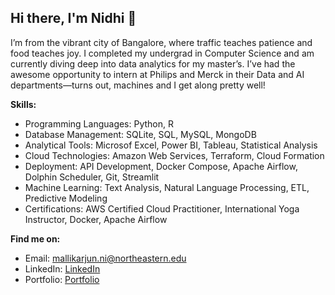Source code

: ## Hi there, I'm Nidhi 👋

I’m from the vibrant city of Bangalore, where traffic teaches patience and food teaches joy. I completed my undergrad in Computer Science and am currently diving deep into data analytics for my master’s. I’ve had the awesome opportunity to intern at Philips and Merck in their Data and AI departments—turns out, machines and I get along pretty well!


**Skills:**

* Programming Languages: Python, R
* Database Management: SQLite, SQL, MySQL, MongoDB
* Analytical Tools: Microsof Excel, Power BI, Tableau, Statistical Analysis
* Cloud Technologies: Amazon Web Services, Terraform, Cloud Formation
* Deployment: API Development, Docker Compose, Apache Airflow, Dolphin Scheduler, Git, Streamlit
* Machine Learning: Text Analysis, Natural Language Processing, ETL, Predictive Modeling
* Certifications: AWS Certified Cloud Practitioner, International Yoga Instructor, Docker, Apache Airflow



**Find me on:**  
* Email: [mallikarjun.ni@northeastern.edu](mailto:mallikarjun.ni@northeastern.edu)  
* LinkedIn: [LinkedIn](https://www.linkedin.com/in/m-nidhi/)  
* Portfolio: [Portfolio](https://purrfect-crater-2b1.notion.site/Hey-I-m-Nidhi-17f567ddb53c805997f3d1286e8d4c82?pvs=4)  

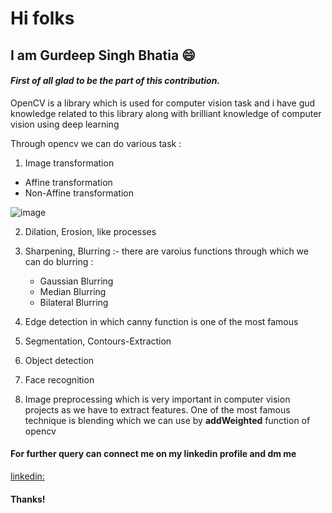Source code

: # Hi folks

## I am Gurdeep Singh Bhatia :smile:

#### *First of all glad to be the part of this contribution.*

OpenCV is a library which is used for computer vision task and i have gud knowledge related to this library along with brilliant knowledge of computer vision using deep learning 

Through opencv we can do various task :

1. Image transformation 
  * Affine transformation
  * Non-Affine transformation 
  
  ![image](https://miro.medium.com/fit/c/1838/551/1*yqNbhhHX0ltwjmaDBkfxWA.png)
  
2. Dilation, Erosion, like processes

3. Sharpening, Blurring :- there are varoius functions through which we can do blurring :
    * Gaussian Blurring
    * Median Blurring
    * Bilateral Blurring

4. Edge detection in which canny function is one of the most famous 

5. Segmentation, Contours-Extraction 

6. Object detection 

7. Face recognition 

8. Image preprocessing which is very important in computer vision projects as we have to extract features. One of the most famous technique is blending which we can use by **addWeighted** function of opencv


#### For further query can connect me on my linkedin profile and dm me 
[linkedin:](https://www.linkedin.com/in/gurdeep-singh-bhatia-319441171/)

#### Thanks! 
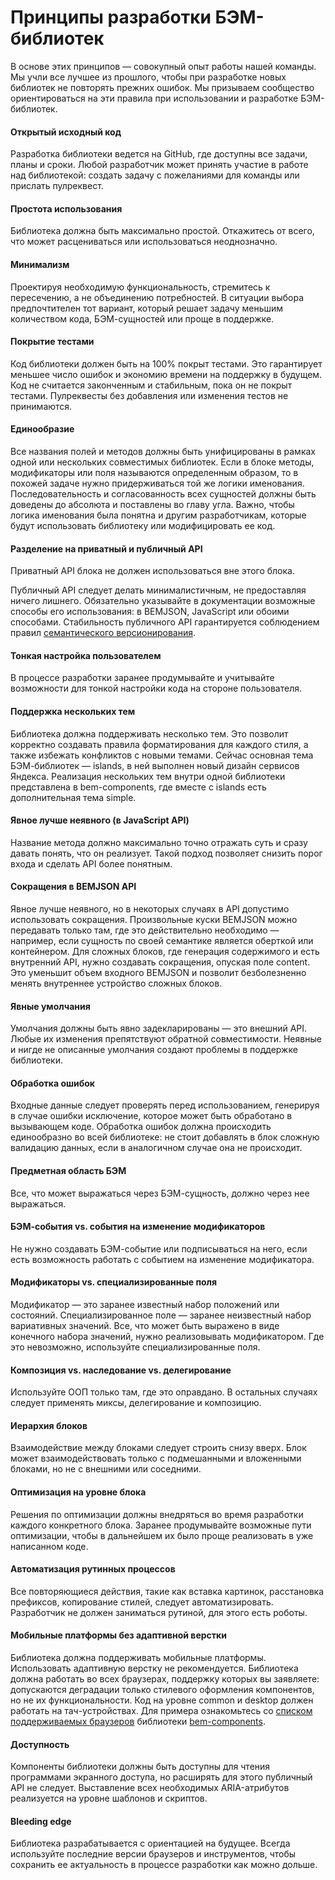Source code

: # Принципы разработки БЭМ-библиотек

В основе этих принципов — совокупный опыт работы нашей команды. Мы учли все лучшее из прошлого, чтобы при разработке новых библиотек не повторять прежних ошибок. Мы призываем сообщество ориентироваться на эти правила при использовании и разработке БЭМ-библиотек.

#### Открытый исходный код

Разработка библиотеки ведется на GitHub, где доступны все задачи, планы и сроки. Любой разработчик может принять участие в работе над библиотекой: создать задачу с пожеланиями для команды или прислать пулреквест.

#### Простота использования

Библиотека должна быть максимально простой. Откажитесь от всего, что может расцениваться или использоваться неоднозначно.

#### Минимализм

Проектируя необходимую функциональность, стремитесь к пересечению, а не объединению потребностей. В ситуации выбора предпочтителен тот вариант, который решает задачу меньшим количеством кода, БЭМ-сущностей или проще в поддержке.

#### Покрытие тестами

Код библиотеки должен быть на 100% покрыт тестами. Это гарантирует меньшее число ошибок и экономию времени на поддержку в будущем. Код не считается законченным и стабильным, пока он не покрыт тестами. Пулреквесты без добавления или изменения тестов не принимаются.

#### Единообразие

Все названия полей и методов должны быть унифицированы в рамках одной или нескольких совместимых библиотек. Если в блоке методы, модификаторы или поля называются определенным образом, то в похожей задаче нужно придерживаться той же логики именования. Последовательность и согласованность всех сущностей должны быть доведены до абсолюта и поставлены во главу угла. Важно, чтобы логика именования была понятна и другим разработчикам, которые будут использовать библиотеку или модифицировать ее код.

#### Разделение на приватный и публичный API

Приватный API блока не должен использоваться вне этого блока.

Публичный API следует делать минималистичным, не предоставляя ничего лишнего. Обязательно указывайте в документации возможные способы его использования: в BEMJSON, JavaScript или обоими способами. Стабильность публичного API гарантируется соблюдением правил [семантического версионирования](http://semver.org).

#### Тонкая настройка пользователем

В процессе разработки заранее продумывайте и учитывайте возможности для тонкой настройки кода на стороне пользователя.

#### Поддержка нескольких тем

Библиотека должна поддерживать несколько тем. Это позволит корректно создавать правила форматирования для каждого стиля, а также избежать конфликтов с новыми темами.
Сейчас основная тема БЭМ-библиотек — islands, в ней выполнен новый дизайн сервисов Яндекса. Реализация нескольких тем внутри одной библиотеки представлена в bem-components, где вместе с islands есть дополнительная тема simple.

#### Явное лучше неявного (в JavaScript API)

Название метода должно максимально точно отражать суть и сразу давать понять, что он реализует. Такой подход позволяет снизить порог входа и сделать API более понятным.

#### Сокращения в BEMJSON API

Явное лучше неявного, но в некоторых случаях в API допустимо использовать сокращения. Произвольные куски BEMJSON можно передавать только там, где это действительно необходимо — например, если сущность по своей семантике является оберткой или контейнером. Для сложных блоков, где генерация содержимого и есть внутренний API, нужно создавать сокращения, опуская поле content. Это уменьшит объем входного BEMJSON и позволит безболезненно менять внутреннее устройство сложных блоков.

#### Явные умолчания

Умолчания должны быть явно задекларированы — это внешний API. Любые их изменения препятствуют обратной совместимости. Неявные и нигде не описанные умолчания создают проблемы в поддержке библиотеки.

#### Обработка ошибок

Входные данные следует проверять перед использованием, генерируя в случае ошибки исключение, которое может быть обработано в вызывающем коде.
Обработка ошибок должна происходить единообразно во всей библиотеке: не стоит добавлять в блок сложную валидацию данных, если в аналогичном случае она не происходит.

#### Предметная область БЭМ

Все, что может выражаться через БЭМ-сущность, должно через нее выражаться.

#### БЭМ-события vs. события на изменение модификаторов

Не нужно создавать БЭМ-событие или подписываться на него, если есть возможность работать с событием на изменение модификатора.

#### Модификаторы vs. специализированные поля

Модификатор — это заранее известный набор положений или состояний. Специализированное поле — заранее неизвестный набор вариативных значений.
Все, что может быть выражено в виде конечного набора значений, нужно реализовывать модификатором. Где это невозможно, используйте специализированные поля.

#### Композиция vs. наследование vs. делегирование

Используйте ООП только там, где это оправдано. В остальных случаях следует применять миксы, делегирование и композицию.

#### Иерархия блоков

Взаимодействие между блоками следует строить снизу вверх. Блок может взаимодействовать только с подмешанными и вложенными блоками, но не с внешними или соседними.

#### Оптимизация на уровне блока

Решения по оптимизации должны внедряться во время разработки каждого конкретного блока. Заранее продумывайте возможные пути оптимизации, чтобы в дальнейшем их было проще реализовать в уже написанном коде.

#### Автоматизация рутинных процессов

Все повторяющиеся действия, такие как вставка картинок, расстановка префиксов, копирование стилей, следует автоматизировать. Разработчик не должен заниматься рутиной, для этого есть роботы.

#### Мобильные платформы без адаптивной верстки

Библиотека должна поддерживать мобильные платформы. Использовать адаптивную верстку не рекомендуется. Библиотека должна работать во всех браузерах, поддержку которых вы заявляете: допускаются деградации только стилевого оформления компонентов, но не их функциональности. Код на уровне common и desktop должен работать на тач-устройствах. Для примера ознакомьтесь со [списком поддерживаемых браузеров](https://github.com/bem/bem-components/blob/current/README.ru.md#supported-browsers) библиотеки [bem-components](https://github.com/bem/bem-components/blob/current/README.ru.md).

#### Доступность

Компоненты библиотеки должны быть доступны для чтения программами экранного доступа, но расширять для этого публичный API не следует. Выставление всех необходимых ARIA-атрибутов реализуется на уровне шаблонов и скриптов.

#### Bleeding edge

Библиотека разрабатывается с ориентацией на будущее. Всегда используйте последние версии браузеров и инструментов, чтобы сохранить ее актуальность в процессе разработки как можно дольше.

---*---

* _THE TASK_: Every line from the line containing "Приватный API блока" through the line containing "#### Сокращения в BEMJSON API" in the records above must be retyped exactly. Leave out the rest.

* _SOLUTION FOR THIS TASK_:
Приватный API блока не должен использоваться вне этого блока.

Публичный API следует делать минималистичным, не предоставляя ничего лишнего. Обязательно указывайте в документации возможные способы его использования: в BEMJSON, JavaScript или обоими способами. Стабильность публичного API гарантируется соблюдением правил [семантического версионирования](http://semver.org).

#### Тонкая настройка пользователем

В процессе разработки заранее продумывайте и учитывайте возможности для тонкой настройки кода на стороне пользователя.

#### Поддержка нескольких тем

Библиотека должна поддерживать несколько тем. Это позволит корректно создавать правила форматирования для каждого стиля, а также избежать конфликтов с новыми темами.
Сейчас основная тема БЭМ-библиотек — islands, в ней выполнен новый дизайн сервисов Яндекса. Реализация нескольких тем внутри одной библиотеки представлена в bem-components, где вместе с islands есть дополнительная тема simple.

#### Явное лучше неявного (в JavaScript API)

Название метода должно максимально точно отражать суть и сразу давать понять, что он реализует. Такой подход позволяет снизить порог входа и сделать API более понятным.

#### Сокращения в BEMJSON API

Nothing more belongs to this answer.